In grad school in the US as a mature student, I was fairly horrified at how ‘feminism’ seemed to have disappeared from women younger than me; how young women measured their beauty, their bodies, their success by the boyfriends they had, or didn’t have. Being single was shameful. So many of them were on anti-depressants and seeing psychiatrists to help them deal with life in general. Their focus was always on themselves. Self-pity, personal feelings, personal needs was the focus rather than on more global, or other outwardly focused requirements. Was that a generational difference too?
And while so many of my peers are experiencing forced retirement or unemployment, I also currently face difficulties because of my experience and idealism. As a development project evaluator, many international aid organizations are reluctant to hire me because I am honest and forthright at my job. If a project has weaknesses, I report on them. If a project has harmful repercussions on the target community, I make this known. When a donor makes demands that are beyond the abilities of the implementer, or the contracted organization outsources to far less-experienced local organizations without providing the capacity building these local organizations require, I report on this too. Apparently, most organizations are not interested in true reports. They would rather hire far less experienced, younger, less frank evaluators who are loathe to report anything negative – or bite the hand that feeds them, as many of them have admitted to me. Is this too a generational difference? Has the courage, idealism and belief that I can and must make a difference been stamped out of those younger than me?

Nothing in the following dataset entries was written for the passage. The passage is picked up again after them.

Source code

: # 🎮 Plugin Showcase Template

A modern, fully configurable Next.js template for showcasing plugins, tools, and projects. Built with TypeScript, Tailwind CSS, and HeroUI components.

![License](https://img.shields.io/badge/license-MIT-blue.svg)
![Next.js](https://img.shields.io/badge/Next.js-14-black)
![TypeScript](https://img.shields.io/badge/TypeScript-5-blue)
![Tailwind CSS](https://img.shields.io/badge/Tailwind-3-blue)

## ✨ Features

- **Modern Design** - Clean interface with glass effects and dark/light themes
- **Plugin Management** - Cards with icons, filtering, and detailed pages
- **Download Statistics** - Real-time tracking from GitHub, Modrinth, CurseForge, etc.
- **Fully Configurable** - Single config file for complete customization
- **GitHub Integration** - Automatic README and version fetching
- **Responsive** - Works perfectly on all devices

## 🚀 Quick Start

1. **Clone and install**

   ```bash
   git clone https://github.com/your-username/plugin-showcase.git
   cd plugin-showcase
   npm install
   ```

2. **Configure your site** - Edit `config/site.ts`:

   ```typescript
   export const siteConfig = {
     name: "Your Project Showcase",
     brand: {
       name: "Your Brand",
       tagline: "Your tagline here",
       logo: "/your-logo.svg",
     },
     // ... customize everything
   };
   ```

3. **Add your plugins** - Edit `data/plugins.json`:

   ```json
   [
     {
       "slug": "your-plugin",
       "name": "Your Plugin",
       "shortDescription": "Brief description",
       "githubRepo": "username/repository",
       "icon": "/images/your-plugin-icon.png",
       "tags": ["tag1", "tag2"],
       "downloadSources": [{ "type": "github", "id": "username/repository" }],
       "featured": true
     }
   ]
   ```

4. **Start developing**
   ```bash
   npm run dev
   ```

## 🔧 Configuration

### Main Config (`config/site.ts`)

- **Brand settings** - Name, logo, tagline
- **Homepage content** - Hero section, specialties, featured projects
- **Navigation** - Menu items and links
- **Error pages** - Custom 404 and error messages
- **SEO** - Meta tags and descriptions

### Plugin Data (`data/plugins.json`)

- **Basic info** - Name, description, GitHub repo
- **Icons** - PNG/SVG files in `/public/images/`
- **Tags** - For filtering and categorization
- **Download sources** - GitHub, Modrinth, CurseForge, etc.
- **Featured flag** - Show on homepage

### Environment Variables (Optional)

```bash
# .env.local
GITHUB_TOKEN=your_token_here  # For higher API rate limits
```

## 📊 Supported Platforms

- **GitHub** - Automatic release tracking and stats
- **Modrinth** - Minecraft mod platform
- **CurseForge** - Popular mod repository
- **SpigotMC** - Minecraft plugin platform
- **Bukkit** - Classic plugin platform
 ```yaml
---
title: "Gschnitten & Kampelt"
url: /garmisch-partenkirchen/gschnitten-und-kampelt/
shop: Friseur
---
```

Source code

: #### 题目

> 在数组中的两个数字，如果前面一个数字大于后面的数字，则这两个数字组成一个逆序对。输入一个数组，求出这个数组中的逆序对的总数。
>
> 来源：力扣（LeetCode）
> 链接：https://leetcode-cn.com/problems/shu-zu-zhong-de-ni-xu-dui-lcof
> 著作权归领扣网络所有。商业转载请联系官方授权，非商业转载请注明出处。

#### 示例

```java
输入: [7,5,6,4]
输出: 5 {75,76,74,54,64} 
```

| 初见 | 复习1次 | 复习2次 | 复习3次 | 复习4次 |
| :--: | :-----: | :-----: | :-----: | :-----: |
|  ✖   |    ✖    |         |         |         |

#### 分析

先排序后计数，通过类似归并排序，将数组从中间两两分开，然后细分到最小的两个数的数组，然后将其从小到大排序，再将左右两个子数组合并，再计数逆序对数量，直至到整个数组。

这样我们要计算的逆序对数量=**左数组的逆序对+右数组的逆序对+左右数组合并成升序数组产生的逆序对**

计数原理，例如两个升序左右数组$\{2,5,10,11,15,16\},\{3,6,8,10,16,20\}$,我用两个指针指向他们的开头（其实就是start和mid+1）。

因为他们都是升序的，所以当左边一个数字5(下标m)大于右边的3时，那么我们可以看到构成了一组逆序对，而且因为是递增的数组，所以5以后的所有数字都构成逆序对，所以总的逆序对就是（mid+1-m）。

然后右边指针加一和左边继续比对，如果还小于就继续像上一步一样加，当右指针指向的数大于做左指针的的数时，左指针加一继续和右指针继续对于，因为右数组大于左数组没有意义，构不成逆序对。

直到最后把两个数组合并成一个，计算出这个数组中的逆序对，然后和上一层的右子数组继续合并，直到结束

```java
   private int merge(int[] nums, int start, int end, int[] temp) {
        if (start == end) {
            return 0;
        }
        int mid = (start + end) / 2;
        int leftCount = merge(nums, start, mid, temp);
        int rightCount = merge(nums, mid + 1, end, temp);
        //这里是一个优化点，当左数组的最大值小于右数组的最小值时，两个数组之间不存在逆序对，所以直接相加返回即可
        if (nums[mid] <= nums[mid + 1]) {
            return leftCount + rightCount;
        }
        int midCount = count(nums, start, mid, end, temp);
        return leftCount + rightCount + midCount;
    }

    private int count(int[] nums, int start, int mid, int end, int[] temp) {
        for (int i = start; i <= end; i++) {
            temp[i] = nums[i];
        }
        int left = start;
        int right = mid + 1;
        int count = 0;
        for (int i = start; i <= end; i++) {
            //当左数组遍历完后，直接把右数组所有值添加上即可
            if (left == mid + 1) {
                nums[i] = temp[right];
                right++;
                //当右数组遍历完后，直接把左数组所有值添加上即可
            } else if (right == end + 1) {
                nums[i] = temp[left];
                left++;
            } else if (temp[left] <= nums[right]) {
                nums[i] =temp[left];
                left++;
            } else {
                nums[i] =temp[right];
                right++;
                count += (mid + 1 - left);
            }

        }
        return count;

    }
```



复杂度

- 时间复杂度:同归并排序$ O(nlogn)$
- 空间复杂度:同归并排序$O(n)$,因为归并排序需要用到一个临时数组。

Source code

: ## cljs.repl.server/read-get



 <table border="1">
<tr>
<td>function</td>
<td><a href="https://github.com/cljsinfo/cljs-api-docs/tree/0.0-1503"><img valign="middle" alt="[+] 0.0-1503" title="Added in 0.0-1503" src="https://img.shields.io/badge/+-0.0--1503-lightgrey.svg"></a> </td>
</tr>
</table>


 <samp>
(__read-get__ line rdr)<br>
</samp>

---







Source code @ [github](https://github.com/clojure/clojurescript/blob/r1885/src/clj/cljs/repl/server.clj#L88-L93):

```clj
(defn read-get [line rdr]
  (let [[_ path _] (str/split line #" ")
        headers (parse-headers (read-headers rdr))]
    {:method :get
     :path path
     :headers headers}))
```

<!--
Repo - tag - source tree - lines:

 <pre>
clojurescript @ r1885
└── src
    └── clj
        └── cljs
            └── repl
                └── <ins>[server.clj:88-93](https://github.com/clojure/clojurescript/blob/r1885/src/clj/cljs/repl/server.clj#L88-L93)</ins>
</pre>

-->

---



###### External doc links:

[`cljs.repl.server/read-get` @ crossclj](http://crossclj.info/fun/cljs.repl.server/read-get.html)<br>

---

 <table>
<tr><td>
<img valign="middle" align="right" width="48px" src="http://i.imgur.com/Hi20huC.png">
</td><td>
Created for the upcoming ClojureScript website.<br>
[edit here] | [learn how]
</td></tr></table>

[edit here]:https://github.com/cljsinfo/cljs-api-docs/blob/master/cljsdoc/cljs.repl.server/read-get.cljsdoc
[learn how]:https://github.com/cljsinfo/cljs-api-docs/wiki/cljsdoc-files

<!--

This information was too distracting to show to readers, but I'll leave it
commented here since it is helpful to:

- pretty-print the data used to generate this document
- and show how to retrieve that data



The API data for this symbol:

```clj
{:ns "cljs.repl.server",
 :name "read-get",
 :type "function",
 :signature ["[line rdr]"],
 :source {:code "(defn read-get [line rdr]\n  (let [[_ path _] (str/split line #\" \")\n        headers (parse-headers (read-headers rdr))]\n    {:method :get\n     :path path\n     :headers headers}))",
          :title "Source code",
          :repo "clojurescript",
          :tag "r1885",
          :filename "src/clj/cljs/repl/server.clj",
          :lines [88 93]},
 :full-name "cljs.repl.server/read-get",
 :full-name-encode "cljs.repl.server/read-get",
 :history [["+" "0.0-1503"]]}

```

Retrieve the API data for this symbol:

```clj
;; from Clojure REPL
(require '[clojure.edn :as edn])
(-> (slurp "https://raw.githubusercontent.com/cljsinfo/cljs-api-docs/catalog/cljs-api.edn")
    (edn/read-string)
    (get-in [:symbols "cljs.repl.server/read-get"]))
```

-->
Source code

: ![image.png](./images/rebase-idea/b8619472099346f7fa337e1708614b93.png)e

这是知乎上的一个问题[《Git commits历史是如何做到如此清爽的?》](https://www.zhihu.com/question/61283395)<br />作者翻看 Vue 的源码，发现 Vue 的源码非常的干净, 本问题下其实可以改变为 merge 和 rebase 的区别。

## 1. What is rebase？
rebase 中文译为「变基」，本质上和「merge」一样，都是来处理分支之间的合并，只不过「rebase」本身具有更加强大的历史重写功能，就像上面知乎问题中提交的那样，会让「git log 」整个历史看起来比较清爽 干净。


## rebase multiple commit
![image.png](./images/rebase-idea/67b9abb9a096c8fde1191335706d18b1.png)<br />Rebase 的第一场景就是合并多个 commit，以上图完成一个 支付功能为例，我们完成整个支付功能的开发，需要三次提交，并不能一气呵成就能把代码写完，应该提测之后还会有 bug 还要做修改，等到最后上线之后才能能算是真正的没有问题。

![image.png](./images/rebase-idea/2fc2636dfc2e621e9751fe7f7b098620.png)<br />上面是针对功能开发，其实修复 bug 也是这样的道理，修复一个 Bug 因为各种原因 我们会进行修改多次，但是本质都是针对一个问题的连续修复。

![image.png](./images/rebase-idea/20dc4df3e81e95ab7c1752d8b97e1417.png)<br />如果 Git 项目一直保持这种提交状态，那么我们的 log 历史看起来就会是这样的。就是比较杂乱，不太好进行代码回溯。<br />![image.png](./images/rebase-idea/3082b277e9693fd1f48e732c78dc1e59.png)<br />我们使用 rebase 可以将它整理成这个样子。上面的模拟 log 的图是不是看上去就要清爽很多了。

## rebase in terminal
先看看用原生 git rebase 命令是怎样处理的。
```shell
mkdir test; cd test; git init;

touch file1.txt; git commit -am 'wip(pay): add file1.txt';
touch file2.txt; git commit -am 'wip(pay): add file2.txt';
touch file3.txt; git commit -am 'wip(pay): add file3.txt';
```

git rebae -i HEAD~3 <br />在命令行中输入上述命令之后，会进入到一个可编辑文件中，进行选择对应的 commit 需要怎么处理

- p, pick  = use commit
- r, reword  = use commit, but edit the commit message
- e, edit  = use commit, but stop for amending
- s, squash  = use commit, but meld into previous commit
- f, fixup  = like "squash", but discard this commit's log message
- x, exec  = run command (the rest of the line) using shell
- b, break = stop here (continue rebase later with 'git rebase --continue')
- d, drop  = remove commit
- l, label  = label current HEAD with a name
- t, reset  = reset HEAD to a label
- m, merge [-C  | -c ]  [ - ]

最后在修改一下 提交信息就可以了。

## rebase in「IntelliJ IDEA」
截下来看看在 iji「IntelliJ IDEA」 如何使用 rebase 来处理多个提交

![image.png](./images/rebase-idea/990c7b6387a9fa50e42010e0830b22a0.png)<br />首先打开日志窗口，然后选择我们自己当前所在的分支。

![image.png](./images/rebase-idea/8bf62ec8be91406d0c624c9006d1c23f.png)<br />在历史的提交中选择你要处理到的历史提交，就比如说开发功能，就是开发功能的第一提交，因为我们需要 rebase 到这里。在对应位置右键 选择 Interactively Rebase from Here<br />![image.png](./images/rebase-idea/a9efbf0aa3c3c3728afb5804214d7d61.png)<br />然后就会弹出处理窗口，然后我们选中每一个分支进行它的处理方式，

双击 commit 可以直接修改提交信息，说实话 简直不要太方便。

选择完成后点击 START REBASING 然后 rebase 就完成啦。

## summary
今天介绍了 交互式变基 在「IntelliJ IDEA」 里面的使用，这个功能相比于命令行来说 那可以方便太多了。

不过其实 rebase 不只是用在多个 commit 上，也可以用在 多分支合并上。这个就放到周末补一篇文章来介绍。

Kids today seem worse off to me than they were in my day. They have lost that creative energy and self-reliance we grew up with. They have certainly lost the innocence and safety I had as I travelled the world long before fears of terrorism and difference infected our news feeds and everyday lives. I grew up attracted to and in love with diversity of all kinds, not afraid or threatened by it. This new generation that seems to place fear and anger over curiosity baffles me. Narrow-mindedness is a disease that infects all around us. So yes, I am thrilled to be 60. I seem to have had access to the best our world has had to offer – before becoming tainted by the diseases of me-first, dependency, narrow-mindedness, and fear.